Do not move accounts via AWS Organizations
Moving accounts between OUs directly through AWS Organizations, either in the console or through the API, will cause drift in Control Tower.
If you need to move accounts between OUs do so by updating the account through the Control Tower console or by updating the account’s provisioned product in Service Catalog. If you have moved an account in Organizations, updating the account should resolve the drift.
Review compliance state
Regularly review the compliance state of your accounts and OUs and take action to remediate non-compliance.
The Control Tower dashboard will show you the compliance state of your applied Control Tower controls. Currently it will not show the compliance state of config rules applied outside of Control Tower (including those owned by Security Hub).
Consider implementing the Config Resource Compliance Dashboard from the Cloud Intelligence Dashboards project to get a comprehensive view of config compliance across your Organization.
Subscribe to SNS topics in the audit account to receive notifications about compliance changes.

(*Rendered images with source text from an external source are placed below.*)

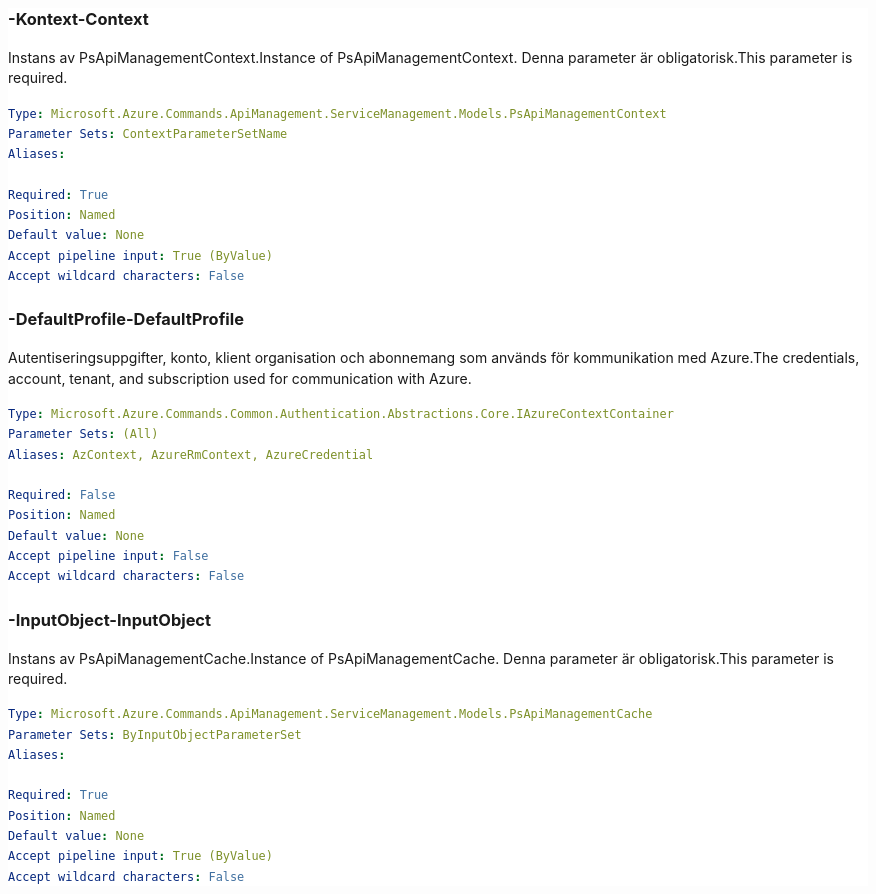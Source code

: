 ### <span data-ttu-id="1f67b-117">-Kontext</span><span class="sxs-lookup"><span data-stu-id="1f67b-117">-Context</span></span>
<span data-ttu-id="1f67b-118">Instans av PsApiManagementContext.</span><span class="sxs-lookup"><span data-stu-id="1f67b-118">Instance of PsApiManagementContext.</span></span>
<span data-ttu-id="1f67b-119">Denna parameter är obligatorisk.</span><span class="sxs-lookup"><span data-stu-id="1f67b-119">This parameter is required.</span></span>

```yaml
Type: Microsoft.Azure.Commands.ApiManagement.ServiceManagement.Models.PsApiManagementContext
Parameter Sets: ContextParameterSetName
Aliases:

Required: True
Position: Named
Default value: None
Accept pipeline input: True (ByValue)
Accept wildcard characters: False
```

### <span data-ttu-id="1f67b-120">-DefaultProfile</span><span class="sxs-lookup"><span data-stu-id="1f67b-120">-DefaultProfile</span></span>
<span data-ttu-id="1f67b-121">Autentiseringsuppgifter, konto, klient organisation och abonnemang som används för kommunikation med Azure.</span><span class="sxs-lookup"><span data-stu-id="1f67b-121">The credentials, account, tenant, and subscription used for communication with Azure.</span></span>

```yaml
Type: Microsoft.Azure.Commands.Common.Authentication.Abstractions.Core.IAzureContextContainer
Parameter Sets: (All)
Aliases: AzContext, AzureRmContext, AzureCredential

Required: False
Position: Named
Default value: None
Accept pipeline input: False
Accept wildcard characters: False
```

### <span data-ttu-id="1f67b-122">-InputObject</span><span class="sxs-lookup"><span data-stu-id="1f67b-122">-InputObject</span></span>
<span data-ttu-id="1f67b-123">Instans av PsApiManagementCache.</span><span class="sxs-lookup"><span data-stu-id="1f67b-123">Instance of PsApiManagementCache.</span></span> <span data-ttu-id="1f67b-124">Denna parameter är obligatorisk.</span><span class="sxs-lookup"><span data-stu-id="1f67b-124">This parameter is required.</span></span>

```yaml
Type: Microsoft.Azure.Commands.ApiManagement.ServiceManagement.Models.PsApiManagementCache
Parameter Sets: ByInputObjectParameterSet
Aliases:

Required: True
Position: Named
Default value: None
Accept pipeline input: True (ByValue)
Accept wildcard characters: False
```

Periodically review enabled controls
Regularly review the controls applied to your accounts and OUs to ensure they continue to meet your business requirements and that you are taking advantage of new controls.
Take action on non-compliance
You should define Systems Manager Documents and associate them with your enabled Config rules so that they can be used to remediate non-compliance. Remediation can be triggered manually or configured to run automatically.
Monitor and optimize landing zone cost
Ensure you have visibility into your landing zone costs.
- Use AWS Cost Explorer in the management account for visibility into Organization-wide AWS spend
- Configure AWS Cost Anomaly Detection and subscribe to notifications.
- Consider implementing the Cloud Intelligence Dashboards to easily enable Cost & Usage Report data exports, Athena integration and detailed QuickSight cost Dashboards
Be aware of common causes of cost spikes
- When enabling Control Tower with CloudTrail integration, ensure you delete any pre-existing management trails to avoid CloudTrail charges
- Control Tower uses AWS Config to track resource state. This is important for maintaining compliance but can be costly to track for frequently changing ephemeral workloads. There is currently no built-in option in Control Tower to modify the Config recorder in member accounts but consider this workaround to disable Config recorder for accounts with excessive Config costs and less stringent compliance requirements.